You must have heard of the term sales channel incentive if you happen to run a business. You may have also provided your partners incentives under the same program. Have you ever thought how you can use these sales channel incentives the most effective way? What needs to be done to build your sales incentive programs in a way that drive the behaviour in your partners?
What Exactly is Sales Channel Incentive?
Simply put, sales channel incentives are programs or business investments that are aimed at driving partner behaviour. The best incentives are always aimed at improving the yield, reach or mix of your partner base. It also should be performance-based. One thing to keep in mind about these channel incentives is that these are not payment types. Thus, you should not consider them to function as payments. These incentives are either embedded as a part of one of the incentive programs or are used to reward an existing habit. The best channel incentives are ideal to reward partners as a token of appreciation for changing their behaviour. They are usually not needed once the changed behaviour has been established. There are also platforms to manage and encourage the behaviours you are requiring from your channel partners, such as Power2Motivate.
Sales Channel Incentives – The Types
Here are some of the types of sales channel incentives you can implement in your organisation.
Rebates are the most common incentive provided by most of the companies. These incentives are targeted at specific moments and specific products. Under this type, the partner is encouraged to sell more of your products as they are volume-driven incentives. The partners get a percentage of the sale of the products that are sold through them. Thus, the partners under this incentive scheme feel more motivated to sell the products.

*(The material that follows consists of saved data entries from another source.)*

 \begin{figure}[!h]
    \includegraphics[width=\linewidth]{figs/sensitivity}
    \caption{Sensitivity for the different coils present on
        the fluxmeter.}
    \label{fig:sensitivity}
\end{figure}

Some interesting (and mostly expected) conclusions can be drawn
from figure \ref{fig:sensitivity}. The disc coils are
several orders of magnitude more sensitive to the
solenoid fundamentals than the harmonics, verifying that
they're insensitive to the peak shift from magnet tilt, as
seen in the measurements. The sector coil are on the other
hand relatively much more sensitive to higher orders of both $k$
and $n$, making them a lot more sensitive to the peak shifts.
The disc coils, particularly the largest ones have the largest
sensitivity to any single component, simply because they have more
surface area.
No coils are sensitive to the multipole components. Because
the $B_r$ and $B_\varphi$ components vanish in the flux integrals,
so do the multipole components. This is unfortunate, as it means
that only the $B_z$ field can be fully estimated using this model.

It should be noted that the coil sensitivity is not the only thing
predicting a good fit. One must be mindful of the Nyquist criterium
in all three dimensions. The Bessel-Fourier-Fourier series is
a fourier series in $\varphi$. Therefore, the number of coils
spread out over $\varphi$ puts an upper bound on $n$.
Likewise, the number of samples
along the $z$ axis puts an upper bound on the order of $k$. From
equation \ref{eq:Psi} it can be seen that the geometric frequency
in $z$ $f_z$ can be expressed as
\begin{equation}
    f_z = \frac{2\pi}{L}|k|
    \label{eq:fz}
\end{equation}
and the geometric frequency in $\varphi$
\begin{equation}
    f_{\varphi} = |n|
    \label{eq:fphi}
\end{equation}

2. Activity and Fees-Based Incentives
Are there some activities for the organisation that you cannot do yourself or don’t want to do yourself? You can hire someone else to do it for you and then pay them the activity-based incentive. This can be used in multiple situations from setting up your booth at a trade show or managing your contracts with another organisation.
3. Deal Registration
Is the market momentum not in your favour currently? The deal registration incentive can come in handy in this case. This allows you to analyse the behaviour that makes up a good sales cycle. Deal registration works by rewarding your partner for identifying an opportunity early and they are then paid a set percentage for every deal that is closed or registered by this partner. The direct and indirect pipeline can be managed effectively when you have an early insight into the sales.
Channel incentives, as mentioned before, are not payment programs. They are there to drive partner behaviour. They are usually targeted at changing the behaviours of the yield, mix or reach. If done effectively, channel incentives can be really helpful in helping you grow your business in the right direction while also providing you with an opportunity to engage your partners well in your business.